= TASK REQUIREMENTS =
Copy exactly the lines of the data below that run from the line holding "binaries that include" through the line holding "the block. [↩︎](https://hackmd.io/@flashbots/MEV-1559#fnref4)", both ends included.

= RECORDS FOR THIS EXERCISE =
********
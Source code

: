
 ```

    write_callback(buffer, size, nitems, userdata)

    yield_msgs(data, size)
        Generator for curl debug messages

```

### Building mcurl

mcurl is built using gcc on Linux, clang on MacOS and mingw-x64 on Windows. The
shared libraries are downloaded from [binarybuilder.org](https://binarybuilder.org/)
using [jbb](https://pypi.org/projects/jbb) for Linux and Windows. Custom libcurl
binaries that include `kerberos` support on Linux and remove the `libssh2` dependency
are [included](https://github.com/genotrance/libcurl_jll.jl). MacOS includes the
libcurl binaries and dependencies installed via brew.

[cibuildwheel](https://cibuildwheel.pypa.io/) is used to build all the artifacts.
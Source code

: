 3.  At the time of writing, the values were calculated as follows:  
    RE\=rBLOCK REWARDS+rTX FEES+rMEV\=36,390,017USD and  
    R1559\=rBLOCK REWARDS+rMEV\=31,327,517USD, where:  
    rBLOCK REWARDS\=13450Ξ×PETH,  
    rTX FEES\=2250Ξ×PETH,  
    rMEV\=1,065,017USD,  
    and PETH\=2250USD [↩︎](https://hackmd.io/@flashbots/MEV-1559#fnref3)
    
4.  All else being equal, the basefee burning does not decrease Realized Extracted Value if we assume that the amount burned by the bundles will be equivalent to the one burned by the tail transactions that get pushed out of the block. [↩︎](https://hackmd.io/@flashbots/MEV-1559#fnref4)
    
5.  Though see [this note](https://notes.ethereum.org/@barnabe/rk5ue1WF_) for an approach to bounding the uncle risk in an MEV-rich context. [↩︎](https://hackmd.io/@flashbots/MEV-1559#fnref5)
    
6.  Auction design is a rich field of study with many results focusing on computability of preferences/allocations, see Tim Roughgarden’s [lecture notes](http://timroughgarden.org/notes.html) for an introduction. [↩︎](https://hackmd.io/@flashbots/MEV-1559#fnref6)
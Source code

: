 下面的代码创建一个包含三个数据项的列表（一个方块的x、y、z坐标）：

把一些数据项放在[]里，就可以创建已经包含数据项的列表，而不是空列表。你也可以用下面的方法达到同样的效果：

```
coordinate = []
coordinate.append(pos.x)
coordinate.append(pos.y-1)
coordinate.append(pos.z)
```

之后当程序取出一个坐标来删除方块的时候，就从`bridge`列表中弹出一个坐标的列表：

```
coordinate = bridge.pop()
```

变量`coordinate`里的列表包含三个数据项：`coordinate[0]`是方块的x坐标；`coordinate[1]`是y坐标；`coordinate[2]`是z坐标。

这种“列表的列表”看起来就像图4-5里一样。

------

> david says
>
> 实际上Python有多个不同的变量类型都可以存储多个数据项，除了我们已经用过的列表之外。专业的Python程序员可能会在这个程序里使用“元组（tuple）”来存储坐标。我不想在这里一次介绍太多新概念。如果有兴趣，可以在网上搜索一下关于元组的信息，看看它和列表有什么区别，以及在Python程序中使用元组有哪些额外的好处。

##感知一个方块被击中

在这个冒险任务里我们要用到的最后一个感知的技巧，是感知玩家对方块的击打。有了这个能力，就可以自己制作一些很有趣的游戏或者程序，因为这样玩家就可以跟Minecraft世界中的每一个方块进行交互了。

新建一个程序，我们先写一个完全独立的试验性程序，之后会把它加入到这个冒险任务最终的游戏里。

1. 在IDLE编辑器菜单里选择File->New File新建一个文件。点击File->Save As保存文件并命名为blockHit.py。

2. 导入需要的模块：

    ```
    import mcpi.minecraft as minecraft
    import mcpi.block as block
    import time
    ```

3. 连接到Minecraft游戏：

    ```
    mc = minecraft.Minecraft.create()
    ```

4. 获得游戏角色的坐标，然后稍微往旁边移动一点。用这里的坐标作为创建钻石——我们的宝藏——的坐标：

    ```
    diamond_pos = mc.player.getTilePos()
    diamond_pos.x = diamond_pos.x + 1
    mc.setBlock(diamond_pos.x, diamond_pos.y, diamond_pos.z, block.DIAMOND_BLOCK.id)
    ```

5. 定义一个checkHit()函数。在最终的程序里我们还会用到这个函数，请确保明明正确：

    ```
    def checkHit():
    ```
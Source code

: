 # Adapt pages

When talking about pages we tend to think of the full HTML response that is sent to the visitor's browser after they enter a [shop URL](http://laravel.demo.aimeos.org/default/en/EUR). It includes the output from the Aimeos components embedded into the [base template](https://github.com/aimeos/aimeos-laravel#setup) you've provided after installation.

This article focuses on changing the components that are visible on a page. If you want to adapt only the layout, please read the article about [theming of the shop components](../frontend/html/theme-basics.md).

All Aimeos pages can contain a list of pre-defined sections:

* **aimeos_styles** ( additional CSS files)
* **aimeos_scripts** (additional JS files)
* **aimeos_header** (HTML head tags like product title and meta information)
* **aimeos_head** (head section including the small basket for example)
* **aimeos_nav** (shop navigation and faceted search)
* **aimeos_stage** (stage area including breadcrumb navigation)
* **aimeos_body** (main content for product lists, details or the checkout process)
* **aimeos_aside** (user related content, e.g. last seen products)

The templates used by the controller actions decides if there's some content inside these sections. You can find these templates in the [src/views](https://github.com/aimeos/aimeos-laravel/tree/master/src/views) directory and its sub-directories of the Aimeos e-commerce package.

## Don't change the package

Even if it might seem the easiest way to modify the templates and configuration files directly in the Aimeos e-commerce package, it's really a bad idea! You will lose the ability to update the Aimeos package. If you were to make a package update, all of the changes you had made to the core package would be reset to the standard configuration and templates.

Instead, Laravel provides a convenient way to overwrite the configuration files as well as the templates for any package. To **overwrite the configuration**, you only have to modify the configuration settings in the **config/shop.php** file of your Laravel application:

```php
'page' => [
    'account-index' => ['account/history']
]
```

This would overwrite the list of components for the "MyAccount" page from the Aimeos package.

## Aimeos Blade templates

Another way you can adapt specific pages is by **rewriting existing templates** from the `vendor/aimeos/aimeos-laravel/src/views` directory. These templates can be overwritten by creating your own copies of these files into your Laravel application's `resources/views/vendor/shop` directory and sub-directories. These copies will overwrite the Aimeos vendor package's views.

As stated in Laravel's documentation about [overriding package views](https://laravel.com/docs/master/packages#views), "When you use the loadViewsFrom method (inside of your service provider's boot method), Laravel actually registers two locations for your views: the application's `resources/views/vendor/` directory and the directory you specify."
********
= EXERCISE OUTPUT =
binaries that include `kerberos` support on Linux and remove the `libssh2` dependency
are [included](https://github.com/genotrance/libcurl_jll.jl). MacOS includes the
libcurl binaries and dependencies installed via brew.

[cibuildwheel](https://cibuildwheel.pypa.io/) is used to build all the artifacts.
Source code

: 3.  At the time of writing, the values were calculated as follows:  
    RE\=rBLOCK REWARDS+rTX FEES+rMEV\=36,390,017USD and  
    R1559\=rBLOCK REWARDS+rMEV\=31,327,517USD, where:  
    rBLOCK REWARDS\=13450Ξ×PETH,  
    rTX FEES\=2250Ξ×PETH,  
    rMEV\=1,065,017USD,  
    and PETH\=2250USD [↩︎](https://hackmd.io/@flashbots/MEV-1559#fnref3)
    
4.  All else being equal, the basefee burning does not decrease Realized Extracted Value if we assume that the amount burned by the bundles will be equivalent to the one burned by the tail transactions that get pushed out of the block. [↩︎](https://hackmd.io/@flashbots/MEV-1559#fnref4)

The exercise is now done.